Full review at eFilmCritic

Freaks

* * * ¾ (out of four)
Seen 19 March 2010 at the Brattle Theatre (Big Top Cinema)

Movie lovers know certain lines even if they haven't seen the films they are spoken in: "Frankly, my dear, I don't give a damn." "Round up the usual suspects." "It's alive! It's alive!" And, of course, "Gooble gobble, gooble gobble, we accept you, one of us, one of us!" Freaks is the film that spawned that strange final refrain, and though its reputation is often more infamy than fame, it's every bit the classic as the others.

The film opens with a scroll of text, telling us that throughout history, those who were either born deformed or who became that way through misadventure were often abandoned by their villages and families to die in the wilderness, but they would sometimes form communities, and woe betide the man who attacked one member! In this case, the community is attached to a traveling circus, where little people Hans (Harry Earles) and Frieda (Daisy Earles) are engaged. But Hans finds aerialist Cleopatra (Olga Baclanova) very attractive, at least for a "big person", showering her with compliments and gifts. Cleopatra acts sweet, but cruelly laughs at Hans with her lover, Hercules (Henry Victor) - at least, until she finds out that Hans has an inheritance coming. Then, she gets serious - deadly serious. But, wrong one freak, and you anger them all...

Freaks is commonly billed as a horror movie, and it certainly has horror elements - especially the utterly bizarre revelation at the end. But in many ways, to see it entirely as a freakshow is to miss filmmaker Tod Browning's point that these outcasts are as human as anyone, while the traditionally attractive Cleopatra and Hercules were frequently monstrous. A great deal of this was apparently lost when the studio cut its length by nearly a third (from approximately 90 minutes to 64), but it's such a basic part of the film that even without some of its more directly satirical or declarative scenes, the message can't help but come through.

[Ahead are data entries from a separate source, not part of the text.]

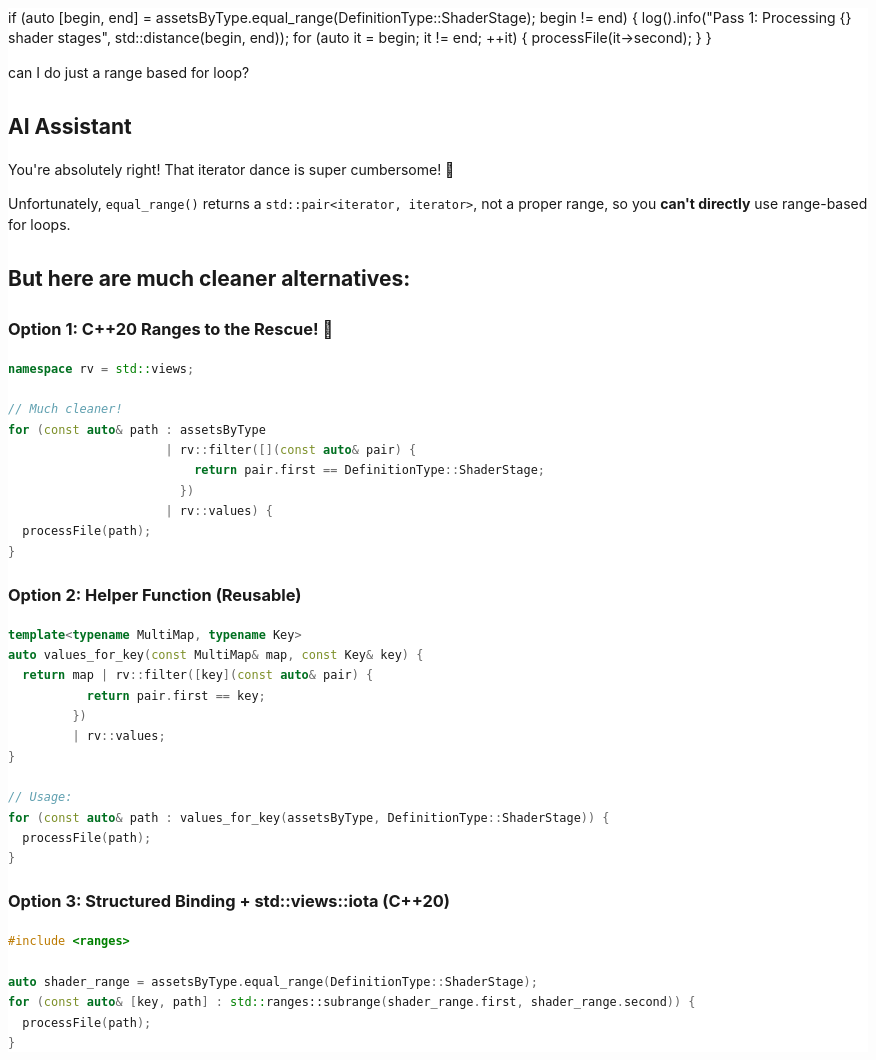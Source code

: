   if (auto [begin, end] = assetsByType.equal_range(DefinitionType::ShaderStage); begin != end) {
    log().info("Pass 1: Processing {} shader stages", std::distance(begin, end));
    for (auto it = begin; it != end; ++it) {
      processFile(it->second);
    }
  }


can I do just a range based for loop?

## AI Assistant
You're absolutely right! That iterator dance is super cumbersome! 😤 

Unfortunately, `equal_range()` returns a `std::pair<iterator, iterator>`, not a proper range, so you **can't directly** use range-based for loops.

## But here are much cleaner alternatives:

### **Option 1: C++20 Ranges to the Rescue! 🎯**
```c++
namespace rv = std::views;

// Much cleaner!
for (const auto& path : assetsByType 
                      | rv::filter([](const auto& pair) { 
                          return pair.first == DefinitionType::ShaderStage; 
                        })
                      | rv::values) {
  processFile(path);
}
```


### **Option 2: Helper Function (Reusable)**
```c++
template<typename MultiMap, typename Key>
auto values_for_key(const MultiMap& map, const Key& key) {
  return map | rv::filter([key](const auto& pair) { 
           return pair.first == key; 
         })
         | rv::values;
}

// Usage:
for (const auto& path : values_for_key(assetsByType, DefinitionType::ShaderStage)) {
  processFile(path);
}
```


### **Option 3: Structured Binding + std::views::iota (C++20)**
```c++
#include <ranges>

auto shader_range = assetsByType.equal_range(DefinitionType::ShaderStage);
for (const auto& [key, path] : std::ranges::subrange(shader_range.first, shader_range.second)) {
  processFile(path);
}
```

Full review at eFilmCritic

The Unknown

* * * * (out of four)
Seen 20 March 2010 at the Brattle Theatre (Big Top Cinema, with live accompaniment by Cirkestra)

The Unknown is fabulous. By that I mean not just that it is a hoot to watch, which is true, but that it's got the feel of a fairy tale (before Disney cleaned them up), unbelievable and gruesome but with a harsh morality underneath. I'm not sure you can make a movie like this any more - actually hearing this dialog spoken would probably expose it even more for how ridiculous it is - but that's no reason not to enjoy this silent melodrama.

Alonzo the Armless (Lon Chaney) is the star of the Antonio Zanzi's gypsy circus, although Antonio (Nick De Ruiz) isn't fond of the man. Apparently using his feet to throw knives in an act with Zanzi's beautiful daughter Nanon (Joan Crawford) is okay; shows of affection between them, however, is a major issue. Why can't she like someone like the circus's strongman Malabar (Norman Kerry)? Alas, she hates men for how they try to get their hands all over her and their arms around her. What only Alonzo's midget assistant Cojo (John George) knows is that Alonzo's arms aren't missing, but bound in a corset, and the left one terminates in a hand with a very distinctive thumbprint, which would match those left behind at a string of thefts along the circus's path.

There's more, of course - in the course of roughly an hour, there will be murder, and a storyline that comes off as an especially twisted amalgam of Cyrano and "The Gift of the Magi". Director Tod Browning and his collaborators pile the melodrama on high, barely letting one bit of strangeness settle in the audience's collective brain before topping it. There is no subtlety to be found, with Nanon yelling things like "arms! How I hate men's arms!", just in case some in the audience are a bit slow.